Your job is to set down the stretch of entries that opens with the line containing "The code is" and closes with the line containing "<code>pip install -r requirements.txt</code>". Keep both end lines, copy each exactly, and add nothing.

#### DATA FOR PROCESSING ####

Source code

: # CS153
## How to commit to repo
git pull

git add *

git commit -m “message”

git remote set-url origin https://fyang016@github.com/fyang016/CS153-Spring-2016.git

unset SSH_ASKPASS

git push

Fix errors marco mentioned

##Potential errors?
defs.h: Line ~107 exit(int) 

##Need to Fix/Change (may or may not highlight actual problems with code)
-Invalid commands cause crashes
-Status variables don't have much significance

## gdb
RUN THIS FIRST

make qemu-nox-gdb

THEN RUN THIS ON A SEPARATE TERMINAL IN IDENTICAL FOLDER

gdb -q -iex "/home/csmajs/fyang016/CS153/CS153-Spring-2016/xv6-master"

####
#### DATA FOR PROCESSING ####

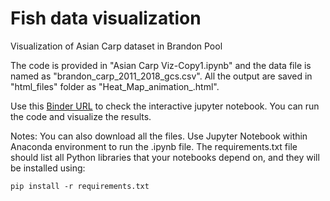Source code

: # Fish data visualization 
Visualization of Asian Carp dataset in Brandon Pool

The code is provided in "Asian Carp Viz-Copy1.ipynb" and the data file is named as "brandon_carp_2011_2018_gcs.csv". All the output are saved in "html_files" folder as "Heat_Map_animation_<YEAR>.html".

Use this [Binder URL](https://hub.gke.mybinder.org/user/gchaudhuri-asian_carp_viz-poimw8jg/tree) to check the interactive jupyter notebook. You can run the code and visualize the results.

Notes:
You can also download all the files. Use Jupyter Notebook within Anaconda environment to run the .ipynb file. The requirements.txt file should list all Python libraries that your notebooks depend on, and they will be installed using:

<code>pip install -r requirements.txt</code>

####
#### DATA FOR PROCESSING ####

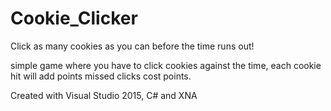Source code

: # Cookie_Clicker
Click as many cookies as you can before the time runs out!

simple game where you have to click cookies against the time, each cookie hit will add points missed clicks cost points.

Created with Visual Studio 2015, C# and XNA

####

## [ANSWER SPACE]
The code is provided in "Asian Carp Viz-Copy1.ipynb" and the data file is named as "brandon_carp_2011_2018_gcs.csv". All the output are saved in "html_files" folder as "Heat_Map_animation_<YEAR>.html".

Use this [Binder URL](https://hub.gke.mybinder.org/user/gchaudhuri-asian_carp_viz-poimw8jg/tree) to check the interactive jupyter notebook. You can run the code and visualize the results.

Notes:
You can also download all the files. Use Jupyter Notebook within Anaconda environment to run the .ipynb file. The requirements.txt file should list all Python libraries that your notebooks depend on, and they will be installed using:

<code>pip install -r requirements.txt</code>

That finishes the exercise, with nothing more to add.